Au moment de conclure bientôt, je reviens un peu aux cultes de fête du catéchisme.

Je me sens dans ces cultes un peu comme j’ai voulu voir Jésus et les Douze dans le récit d’aujourd’hui.

Le culte, c’est un lieu de recueillement et de ressourcement. Dans le culte, je recherche une forme de retraite, un moment où je peux me retrouver moi-même et me retrouver devant Dieu, en présence de Dieu et avec les membres de la communauté. Au début du récit, Jésus emmène les Douze et cherche à se retirer, seul avec eux.

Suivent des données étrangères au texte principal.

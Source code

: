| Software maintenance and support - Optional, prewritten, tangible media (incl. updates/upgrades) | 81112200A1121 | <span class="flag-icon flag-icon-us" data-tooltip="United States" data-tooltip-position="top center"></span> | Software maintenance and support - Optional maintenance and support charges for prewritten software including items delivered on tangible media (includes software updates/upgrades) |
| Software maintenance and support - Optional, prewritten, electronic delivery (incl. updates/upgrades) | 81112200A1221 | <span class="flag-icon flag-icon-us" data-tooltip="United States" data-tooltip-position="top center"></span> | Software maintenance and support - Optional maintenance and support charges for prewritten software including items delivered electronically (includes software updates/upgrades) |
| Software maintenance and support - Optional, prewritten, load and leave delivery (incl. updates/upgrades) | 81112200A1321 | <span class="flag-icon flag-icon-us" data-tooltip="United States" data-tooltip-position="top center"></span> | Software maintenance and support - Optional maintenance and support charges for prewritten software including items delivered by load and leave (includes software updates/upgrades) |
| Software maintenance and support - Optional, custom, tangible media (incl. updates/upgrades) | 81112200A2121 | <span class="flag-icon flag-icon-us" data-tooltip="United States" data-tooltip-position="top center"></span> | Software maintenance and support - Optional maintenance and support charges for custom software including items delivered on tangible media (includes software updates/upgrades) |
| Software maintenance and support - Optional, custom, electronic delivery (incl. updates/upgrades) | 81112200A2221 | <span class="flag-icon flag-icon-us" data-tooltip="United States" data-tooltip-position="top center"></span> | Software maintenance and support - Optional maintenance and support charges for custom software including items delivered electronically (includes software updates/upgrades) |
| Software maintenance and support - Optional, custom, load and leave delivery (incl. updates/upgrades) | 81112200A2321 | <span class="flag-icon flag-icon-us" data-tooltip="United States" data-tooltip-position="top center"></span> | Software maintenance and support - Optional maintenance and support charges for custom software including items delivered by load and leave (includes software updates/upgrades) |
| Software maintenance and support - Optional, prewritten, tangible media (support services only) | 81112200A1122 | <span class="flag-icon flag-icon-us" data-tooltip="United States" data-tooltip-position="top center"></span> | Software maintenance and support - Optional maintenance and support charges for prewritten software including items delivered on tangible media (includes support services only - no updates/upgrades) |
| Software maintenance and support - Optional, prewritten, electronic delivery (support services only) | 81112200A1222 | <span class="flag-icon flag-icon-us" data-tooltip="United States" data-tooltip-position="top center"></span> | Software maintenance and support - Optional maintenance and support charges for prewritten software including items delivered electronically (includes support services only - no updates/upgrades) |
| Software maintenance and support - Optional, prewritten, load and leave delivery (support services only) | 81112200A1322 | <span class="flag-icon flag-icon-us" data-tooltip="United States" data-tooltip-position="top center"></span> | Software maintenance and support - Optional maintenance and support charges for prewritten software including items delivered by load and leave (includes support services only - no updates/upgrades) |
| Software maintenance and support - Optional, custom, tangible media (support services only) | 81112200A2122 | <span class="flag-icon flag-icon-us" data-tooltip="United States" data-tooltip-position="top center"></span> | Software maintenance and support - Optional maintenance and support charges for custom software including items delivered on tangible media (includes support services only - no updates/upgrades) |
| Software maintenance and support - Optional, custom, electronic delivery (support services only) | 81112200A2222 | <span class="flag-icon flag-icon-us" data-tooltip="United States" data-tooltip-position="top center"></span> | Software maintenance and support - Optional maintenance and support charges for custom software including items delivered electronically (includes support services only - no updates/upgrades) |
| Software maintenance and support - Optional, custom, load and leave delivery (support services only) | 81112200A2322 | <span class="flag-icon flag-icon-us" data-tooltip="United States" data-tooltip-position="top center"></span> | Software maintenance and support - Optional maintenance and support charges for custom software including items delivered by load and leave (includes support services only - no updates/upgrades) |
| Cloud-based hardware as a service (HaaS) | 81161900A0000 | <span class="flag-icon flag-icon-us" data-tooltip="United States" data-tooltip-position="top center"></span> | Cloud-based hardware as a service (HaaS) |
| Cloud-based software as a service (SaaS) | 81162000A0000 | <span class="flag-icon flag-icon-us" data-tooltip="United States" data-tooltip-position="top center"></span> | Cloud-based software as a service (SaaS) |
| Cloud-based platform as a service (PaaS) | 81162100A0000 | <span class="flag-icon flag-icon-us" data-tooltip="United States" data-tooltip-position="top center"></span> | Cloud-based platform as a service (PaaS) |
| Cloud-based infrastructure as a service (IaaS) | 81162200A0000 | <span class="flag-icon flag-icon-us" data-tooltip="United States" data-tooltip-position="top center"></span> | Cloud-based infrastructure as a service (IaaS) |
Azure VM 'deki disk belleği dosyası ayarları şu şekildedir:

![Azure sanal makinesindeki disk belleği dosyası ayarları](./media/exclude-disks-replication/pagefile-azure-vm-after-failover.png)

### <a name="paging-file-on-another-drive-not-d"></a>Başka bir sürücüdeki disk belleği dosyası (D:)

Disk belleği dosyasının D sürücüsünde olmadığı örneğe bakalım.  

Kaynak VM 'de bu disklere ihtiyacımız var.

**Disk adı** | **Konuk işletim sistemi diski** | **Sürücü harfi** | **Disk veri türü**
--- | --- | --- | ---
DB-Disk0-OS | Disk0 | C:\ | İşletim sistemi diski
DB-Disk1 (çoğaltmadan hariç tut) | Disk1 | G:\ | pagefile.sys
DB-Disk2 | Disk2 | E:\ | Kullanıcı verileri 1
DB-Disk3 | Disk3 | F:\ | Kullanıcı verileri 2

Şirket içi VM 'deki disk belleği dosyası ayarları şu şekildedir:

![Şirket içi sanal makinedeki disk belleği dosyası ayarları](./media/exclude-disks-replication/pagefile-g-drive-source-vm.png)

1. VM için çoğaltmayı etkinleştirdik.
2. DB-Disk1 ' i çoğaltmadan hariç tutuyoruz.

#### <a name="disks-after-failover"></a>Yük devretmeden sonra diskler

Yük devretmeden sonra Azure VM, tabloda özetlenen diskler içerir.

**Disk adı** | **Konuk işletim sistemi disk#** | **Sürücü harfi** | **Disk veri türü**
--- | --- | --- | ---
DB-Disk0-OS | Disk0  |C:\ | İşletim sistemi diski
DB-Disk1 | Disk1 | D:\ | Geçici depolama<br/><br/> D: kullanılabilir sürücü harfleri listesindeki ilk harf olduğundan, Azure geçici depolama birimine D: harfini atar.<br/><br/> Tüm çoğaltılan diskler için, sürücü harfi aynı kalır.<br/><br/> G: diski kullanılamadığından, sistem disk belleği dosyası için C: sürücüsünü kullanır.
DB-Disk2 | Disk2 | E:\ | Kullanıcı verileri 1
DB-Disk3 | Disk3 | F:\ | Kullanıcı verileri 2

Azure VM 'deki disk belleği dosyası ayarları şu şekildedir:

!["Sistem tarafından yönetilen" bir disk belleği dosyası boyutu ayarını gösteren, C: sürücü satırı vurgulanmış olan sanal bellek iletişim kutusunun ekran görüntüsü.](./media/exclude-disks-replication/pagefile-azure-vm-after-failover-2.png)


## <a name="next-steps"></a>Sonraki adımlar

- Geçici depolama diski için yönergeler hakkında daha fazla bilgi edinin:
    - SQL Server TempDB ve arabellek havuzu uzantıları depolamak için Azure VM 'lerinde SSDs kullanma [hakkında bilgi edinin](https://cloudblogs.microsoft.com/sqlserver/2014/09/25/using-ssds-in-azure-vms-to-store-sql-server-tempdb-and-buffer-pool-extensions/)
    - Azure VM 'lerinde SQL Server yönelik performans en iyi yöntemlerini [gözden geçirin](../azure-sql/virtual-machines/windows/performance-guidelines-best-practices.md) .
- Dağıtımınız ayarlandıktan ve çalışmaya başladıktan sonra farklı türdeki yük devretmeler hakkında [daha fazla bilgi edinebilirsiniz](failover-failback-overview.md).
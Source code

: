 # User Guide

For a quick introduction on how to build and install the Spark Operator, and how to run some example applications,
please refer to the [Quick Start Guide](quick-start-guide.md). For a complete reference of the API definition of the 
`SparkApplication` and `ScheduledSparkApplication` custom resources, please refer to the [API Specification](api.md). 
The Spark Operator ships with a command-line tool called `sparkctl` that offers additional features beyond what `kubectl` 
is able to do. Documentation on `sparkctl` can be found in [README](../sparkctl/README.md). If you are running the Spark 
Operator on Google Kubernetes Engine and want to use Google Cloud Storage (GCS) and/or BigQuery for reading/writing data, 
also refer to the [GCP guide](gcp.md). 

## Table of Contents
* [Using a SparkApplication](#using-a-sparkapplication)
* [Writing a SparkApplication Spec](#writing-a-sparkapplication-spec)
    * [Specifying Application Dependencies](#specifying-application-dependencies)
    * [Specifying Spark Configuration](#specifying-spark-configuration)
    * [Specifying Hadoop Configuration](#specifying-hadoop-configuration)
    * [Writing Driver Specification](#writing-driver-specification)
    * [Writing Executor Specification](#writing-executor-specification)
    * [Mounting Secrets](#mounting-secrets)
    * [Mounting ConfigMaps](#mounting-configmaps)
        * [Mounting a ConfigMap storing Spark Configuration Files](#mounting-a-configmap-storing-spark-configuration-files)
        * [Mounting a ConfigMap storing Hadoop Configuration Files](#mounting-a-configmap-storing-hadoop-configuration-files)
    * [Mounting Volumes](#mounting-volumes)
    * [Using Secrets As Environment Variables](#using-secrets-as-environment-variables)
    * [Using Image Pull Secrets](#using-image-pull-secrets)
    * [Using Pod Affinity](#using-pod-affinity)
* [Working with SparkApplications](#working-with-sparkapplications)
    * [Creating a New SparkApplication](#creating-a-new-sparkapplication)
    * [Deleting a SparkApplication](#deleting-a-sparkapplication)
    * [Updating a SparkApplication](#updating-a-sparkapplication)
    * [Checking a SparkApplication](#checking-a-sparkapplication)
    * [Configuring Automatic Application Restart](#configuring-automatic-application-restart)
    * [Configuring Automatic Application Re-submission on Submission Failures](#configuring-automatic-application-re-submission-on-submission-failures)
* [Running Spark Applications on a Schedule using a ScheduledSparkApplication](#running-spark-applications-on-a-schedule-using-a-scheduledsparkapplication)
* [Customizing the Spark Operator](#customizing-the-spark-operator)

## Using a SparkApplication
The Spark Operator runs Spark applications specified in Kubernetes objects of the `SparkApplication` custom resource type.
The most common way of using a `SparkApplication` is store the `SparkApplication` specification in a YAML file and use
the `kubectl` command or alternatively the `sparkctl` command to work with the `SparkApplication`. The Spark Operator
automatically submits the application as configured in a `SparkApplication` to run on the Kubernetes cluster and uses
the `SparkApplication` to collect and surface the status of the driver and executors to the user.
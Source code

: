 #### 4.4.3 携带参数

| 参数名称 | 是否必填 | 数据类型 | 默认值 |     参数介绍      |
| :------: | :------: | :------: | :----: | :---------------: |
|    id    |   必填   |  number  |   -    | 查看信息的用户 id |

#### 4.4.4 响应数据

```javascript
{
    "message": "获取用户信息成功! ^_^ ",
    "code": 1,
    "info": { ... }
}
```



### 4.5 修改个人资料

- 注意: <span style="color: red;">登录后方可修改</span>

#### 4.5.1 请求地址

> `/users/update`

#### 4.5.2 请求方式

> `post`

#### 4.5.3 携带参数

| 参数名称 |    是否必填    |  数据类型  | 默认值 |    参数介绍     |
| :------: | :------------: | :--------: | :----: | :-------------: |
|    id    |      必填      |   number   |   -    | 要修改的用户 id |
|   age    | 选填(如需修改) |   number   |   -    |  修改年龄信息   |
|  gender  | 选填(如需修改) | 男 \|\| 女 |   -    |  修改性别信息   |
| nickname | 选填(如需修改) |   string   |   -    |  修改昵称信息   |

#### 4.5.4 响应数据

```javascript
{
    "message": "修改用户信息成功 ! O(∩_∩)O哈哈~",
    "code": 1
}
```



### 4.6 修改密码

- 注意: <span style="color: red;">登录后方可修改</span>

Et voilà la foule qui les suit, qui s’engouffre avec eux dans la retraite. Le moment de ressourcement n’est pas annulé. Mais il est bousculé par les besoins de la foule qui est aussi là. Notre culte n’est pas abîmé par la présence de la foule des familles et amis des catéchumènes. Et la retraite et le ressourcement s’ouvrent sur une forme de partage. Il faut la présence des apôtres pour distribuer le pain et les poissons. Il faut notre présence pour partager nos ressources, rayonner de ce qui nous faire vivre dans ce que nous recevons au culte.

Voilà pourquoi nous continuons de célébrer les cultes de fête du catéchisme. Et voilà pourquoi c’est important que nous y soyons ensemble. Nous sommes les acteurs de ce partage. Nous recueillerons aussi dans au moins douze corbeilles les restes de ce partage :

–      la reconnaissance de personnes présentes

–      l’engagement de jeunes qui est renouvelé là ou qui commence à ce moment

–      l’intérêt et les questions des animatrices et animateurs du catéchisme quelques mois ou quelques années après avoir vécu eux-mêmes ce moment

–      l’enthousiasme pour les possibilités de l’orgue pour quelques catéchumènes au moment de découvrir cet instrument dans la préparation du culte

–      l’occasion de nous poser les questions que je soulève avec vous aujourd’hui

–      …

Voilà déjà 5 corbeilles. Remplissez aussi les vôtres dans le temps de silence et de musique qui vient.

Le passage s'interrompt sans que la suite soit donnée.